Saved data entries
Content starts

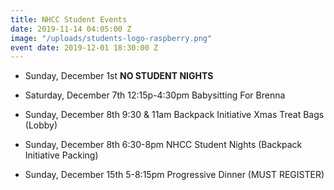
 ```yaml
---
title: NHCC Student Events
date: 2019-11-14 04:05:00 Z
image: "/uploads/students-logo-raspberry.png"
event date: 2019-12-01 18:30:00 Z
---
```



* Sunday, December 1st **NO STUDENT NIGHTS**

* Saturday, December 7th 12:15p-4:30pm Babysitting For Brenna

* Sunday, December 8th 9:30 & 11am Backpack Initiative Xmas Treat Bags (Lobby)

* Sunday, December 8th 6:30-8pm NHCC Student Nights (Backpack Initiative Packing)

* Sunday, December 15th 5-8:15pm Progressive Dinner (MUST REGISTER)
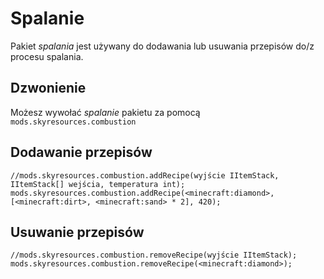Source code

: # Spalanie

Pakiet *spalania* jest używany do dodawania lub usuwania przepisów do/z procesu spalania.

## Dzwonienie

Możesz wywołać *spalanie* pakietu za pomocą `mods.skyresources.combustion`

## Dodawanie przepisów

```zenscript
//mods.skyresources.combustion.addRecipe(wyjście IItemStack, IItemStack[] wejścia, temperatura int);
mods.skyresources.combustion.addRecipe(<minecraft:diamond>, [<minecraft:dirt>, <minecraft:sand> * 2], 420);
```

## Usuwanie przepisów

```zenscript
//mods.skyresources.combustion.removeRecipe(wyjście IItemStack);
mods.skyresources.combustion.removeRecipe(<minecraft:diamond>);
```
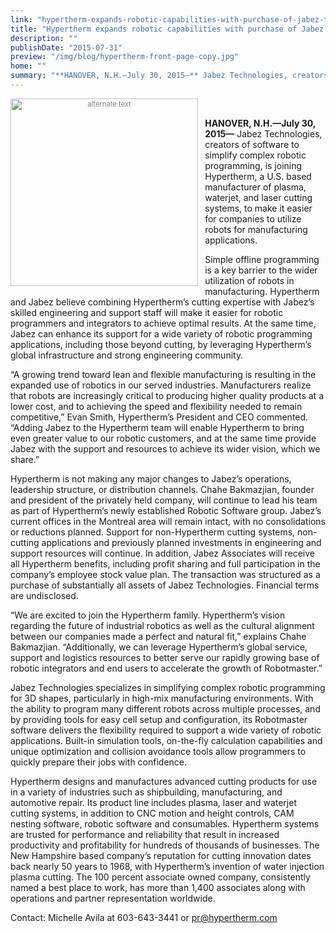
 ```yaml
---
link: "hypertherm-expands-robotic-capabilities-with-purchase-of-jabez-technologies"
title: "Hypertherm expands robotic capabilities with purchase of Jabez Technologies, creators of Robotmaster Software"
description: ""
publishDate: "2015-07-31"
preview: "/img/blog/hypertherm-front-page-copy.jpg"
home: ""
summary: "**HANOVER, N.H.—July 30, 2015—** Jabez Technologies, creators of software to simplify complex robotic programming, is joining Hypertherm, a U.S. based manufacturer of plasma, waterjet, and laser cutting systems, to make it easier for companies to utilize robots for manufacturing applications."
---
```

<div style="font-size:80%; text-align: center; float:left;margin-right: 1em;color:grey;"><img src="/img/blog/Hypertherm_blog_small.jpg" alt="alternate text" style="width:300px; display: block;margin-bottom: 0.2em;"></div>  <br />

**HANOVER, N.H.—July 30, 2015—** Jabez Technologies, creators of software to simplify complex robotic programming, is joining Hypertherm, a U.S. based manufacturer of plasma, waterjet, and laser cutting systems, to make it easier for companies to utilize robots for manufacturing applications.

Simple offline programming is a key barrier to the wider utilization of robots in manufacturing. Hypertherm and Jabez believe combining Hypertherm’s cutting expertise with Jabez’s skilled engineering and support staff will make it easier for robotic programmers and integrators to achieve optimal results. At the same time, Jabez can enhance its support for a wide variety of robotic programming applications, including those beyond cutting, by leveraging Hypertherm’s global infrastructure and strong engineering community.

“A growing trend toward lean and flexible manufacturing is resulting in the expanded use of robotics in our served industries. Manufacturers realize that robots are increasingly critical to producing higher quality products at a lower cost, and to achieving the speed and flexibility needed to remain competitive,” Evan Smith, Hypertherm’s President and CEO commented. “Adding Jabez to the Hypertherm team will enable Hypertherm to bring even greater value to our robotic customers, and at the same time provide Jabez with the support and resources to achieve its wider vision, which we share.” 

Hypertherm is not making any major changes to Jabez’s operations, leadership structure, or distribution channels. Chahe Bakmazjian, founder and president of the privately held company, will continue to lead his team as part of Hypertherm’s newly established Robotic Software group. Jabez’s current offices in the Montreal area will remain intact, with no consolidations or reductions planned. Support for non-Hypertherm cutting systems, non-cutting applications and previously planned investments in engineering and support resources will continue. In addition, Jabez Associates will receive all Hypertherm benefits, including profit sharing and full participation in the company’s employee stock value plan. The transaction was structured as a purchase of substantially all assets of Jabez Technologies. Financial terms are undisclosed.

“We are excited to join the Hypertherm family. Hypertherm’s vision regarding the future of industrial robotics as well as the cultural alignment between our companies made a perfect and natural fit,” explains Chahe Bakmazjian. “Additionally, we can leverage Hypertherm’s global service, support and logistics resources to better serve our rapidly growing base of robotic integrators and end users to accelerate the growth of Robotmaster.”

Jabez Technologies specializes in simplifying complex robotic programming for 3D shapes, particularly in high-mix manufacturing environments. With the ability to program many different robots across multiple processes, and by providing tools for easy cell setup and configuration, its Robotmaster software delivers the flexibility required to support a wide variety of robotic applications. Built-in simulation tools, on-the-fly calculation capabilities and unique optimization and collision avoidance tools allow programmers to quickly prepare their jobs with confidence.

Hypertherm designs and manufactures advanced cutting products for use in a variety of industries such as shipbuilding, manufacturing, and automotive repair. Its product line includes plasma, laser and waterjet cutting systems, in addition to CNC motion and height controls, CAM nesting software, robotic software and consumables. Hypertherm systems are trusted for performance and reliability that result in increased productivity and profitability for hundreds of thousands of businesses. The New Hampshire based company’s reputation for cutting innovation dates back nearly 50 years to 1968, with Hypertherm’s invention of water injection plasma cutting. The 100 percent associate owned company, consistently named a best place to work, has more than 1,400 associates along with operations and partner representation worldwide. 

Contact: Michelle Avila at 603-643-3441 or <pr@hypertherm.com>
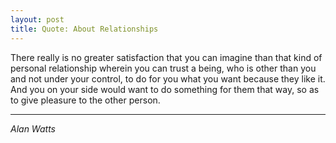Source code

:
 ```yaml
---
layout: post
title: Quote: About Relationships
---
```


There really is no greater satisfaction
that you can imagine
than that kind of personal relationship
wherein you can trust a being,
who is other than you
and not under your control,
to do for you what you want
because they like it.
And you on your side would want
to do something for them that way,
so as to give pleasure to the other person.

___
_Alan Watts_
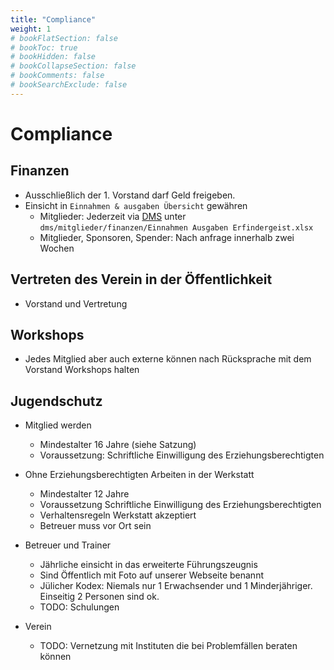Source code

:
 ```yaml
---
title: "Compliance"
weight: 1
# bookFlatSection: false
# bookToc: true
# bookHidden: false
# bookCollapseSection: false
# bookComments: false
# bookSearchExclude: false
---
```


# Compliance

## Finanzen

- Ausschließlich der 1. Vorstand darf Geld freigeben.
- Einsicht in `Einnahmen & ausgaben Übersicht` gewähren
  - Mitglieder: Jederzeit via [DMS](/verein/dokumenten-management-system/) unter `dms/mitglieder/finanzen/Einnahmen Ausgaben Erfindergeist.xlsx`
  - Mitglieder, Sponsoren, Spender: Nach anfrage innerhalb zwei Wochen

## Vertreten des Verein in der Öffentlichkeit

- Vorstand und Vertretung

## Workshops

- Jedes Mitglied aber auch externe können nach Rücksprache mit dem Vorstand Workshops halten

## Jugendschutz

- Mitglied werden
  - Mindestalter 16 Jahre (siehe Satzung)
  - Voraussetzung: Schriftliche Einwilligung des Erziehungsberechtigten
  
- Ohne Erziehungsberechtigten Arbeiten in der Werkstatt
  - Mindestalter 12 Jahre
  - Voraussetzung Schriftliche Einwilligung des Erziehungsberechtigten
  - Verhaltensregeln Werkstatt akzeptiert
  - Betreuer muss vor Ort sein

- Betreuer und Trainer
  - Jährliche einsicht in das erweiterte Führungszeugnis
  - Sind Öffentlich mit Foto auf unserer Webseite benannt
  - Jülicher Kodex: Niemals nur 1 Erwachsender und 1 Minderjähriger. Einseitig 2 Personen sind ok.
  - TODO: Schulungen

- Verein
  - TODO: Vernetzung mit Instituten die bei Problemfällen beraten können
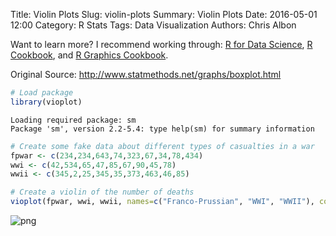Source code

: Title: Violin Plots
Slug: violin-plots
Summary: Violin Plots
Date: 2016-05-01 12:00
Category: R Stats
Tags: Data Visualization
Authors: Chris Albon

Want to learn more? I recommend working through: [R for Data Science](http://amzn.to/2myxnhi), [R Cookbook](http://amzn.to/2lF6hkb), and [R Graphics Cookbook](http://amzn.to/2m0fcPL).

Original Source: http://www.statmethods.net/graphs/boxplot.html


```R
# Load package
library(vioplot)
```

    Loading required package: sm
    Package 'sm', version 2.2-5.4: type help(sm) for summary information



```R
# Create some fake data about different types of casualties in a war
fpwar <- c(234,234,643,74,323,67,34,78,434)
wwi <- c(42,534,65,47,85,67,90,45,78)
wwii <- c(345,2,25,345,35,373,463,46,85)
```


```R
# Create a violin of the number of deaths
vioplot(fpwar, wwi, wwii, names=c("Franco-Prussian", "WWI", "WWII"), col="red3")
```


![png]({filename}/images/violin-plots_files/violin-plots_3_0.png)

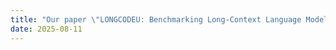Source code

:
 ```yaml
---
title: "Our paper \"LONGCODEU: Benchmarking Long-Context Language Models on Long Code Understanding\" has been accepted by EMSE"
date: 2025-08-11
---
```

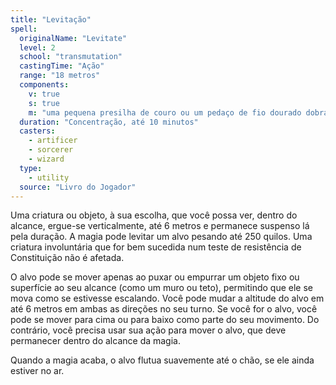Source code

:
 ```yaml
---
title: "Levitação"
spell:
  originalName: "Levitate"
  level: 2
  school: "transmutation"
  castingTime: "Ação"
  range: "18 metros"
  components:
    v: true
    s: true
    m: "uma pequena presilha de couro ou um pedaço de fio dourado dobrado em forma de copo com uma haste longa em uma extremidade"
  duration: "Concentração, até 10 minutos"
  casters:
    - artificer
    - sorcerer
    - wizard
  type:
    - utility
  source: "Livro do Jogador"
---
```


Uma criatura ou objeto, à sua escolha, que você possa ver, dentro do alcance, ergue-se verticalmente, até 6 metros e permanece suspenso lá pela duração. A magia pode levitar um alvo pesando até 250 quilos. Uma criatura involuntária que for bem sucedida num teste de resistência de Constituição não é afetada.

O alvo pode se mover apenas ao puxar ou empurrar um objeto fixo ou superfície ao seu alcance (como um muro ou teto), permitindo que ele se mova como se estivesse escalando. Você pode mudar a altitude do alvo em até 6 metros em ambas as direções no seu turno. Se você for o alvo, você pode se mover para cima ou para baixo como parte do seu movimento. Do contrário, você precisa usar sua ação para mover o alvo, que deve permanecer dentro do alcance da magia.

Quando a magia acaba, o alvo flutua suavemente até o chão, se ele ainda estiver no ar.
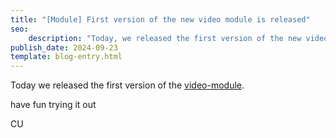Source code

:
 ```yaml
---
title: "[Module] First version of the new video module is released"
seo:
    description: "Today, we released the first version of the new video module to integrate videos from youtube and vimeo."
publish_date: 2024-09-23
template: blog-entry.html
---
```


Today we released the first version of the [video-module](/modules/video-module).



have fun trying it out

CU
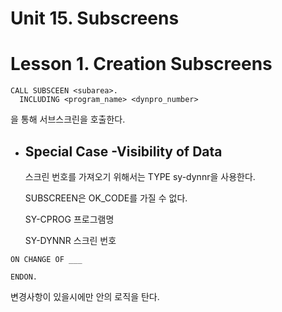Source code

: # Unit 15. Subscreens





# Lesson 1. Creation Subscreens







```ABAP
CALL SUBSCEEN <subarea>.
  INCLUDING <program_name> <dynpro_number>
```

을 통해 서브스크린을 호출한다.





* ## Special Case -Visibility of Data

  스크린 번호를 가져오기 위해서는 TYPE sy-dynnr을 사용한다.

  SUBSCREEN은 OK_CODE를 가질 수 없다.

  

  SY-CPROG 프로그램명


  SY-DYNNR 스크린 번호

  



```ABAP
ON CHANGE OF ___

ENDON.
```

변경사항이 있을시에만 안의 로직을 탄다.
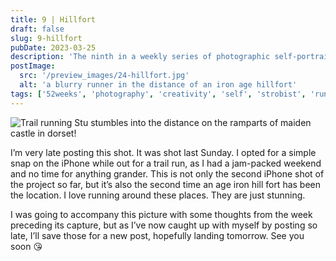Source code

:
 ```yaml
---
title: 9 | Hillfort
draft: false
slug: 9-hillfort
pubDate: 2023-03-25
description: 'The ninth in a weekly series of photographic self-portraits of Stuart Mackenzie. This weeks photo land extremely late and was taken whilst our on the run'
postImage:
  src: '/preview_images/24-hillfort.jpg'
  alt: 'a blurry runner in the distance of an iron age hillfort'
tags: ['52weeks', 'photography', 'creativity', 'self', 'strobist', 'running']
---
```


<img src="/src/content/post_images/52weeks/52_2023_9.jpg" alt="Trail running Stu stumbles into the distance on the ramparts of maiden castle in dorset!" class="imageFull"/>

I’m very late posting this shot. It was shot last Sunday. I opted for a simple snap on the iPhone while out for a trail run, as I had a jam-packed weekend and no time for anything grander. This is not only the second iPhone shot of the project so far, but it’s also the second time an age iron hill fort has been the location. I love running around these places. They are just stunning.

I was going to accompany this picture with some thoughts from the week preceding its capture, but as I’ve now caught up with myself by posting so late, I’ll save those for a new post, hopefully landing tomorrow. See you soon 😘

Content ends

- _YOUR TASK_
Report how many lines of the entries hold the word "alvo". Nothing else is needed.

- _SOLUTION TO THE EXERCISE_
3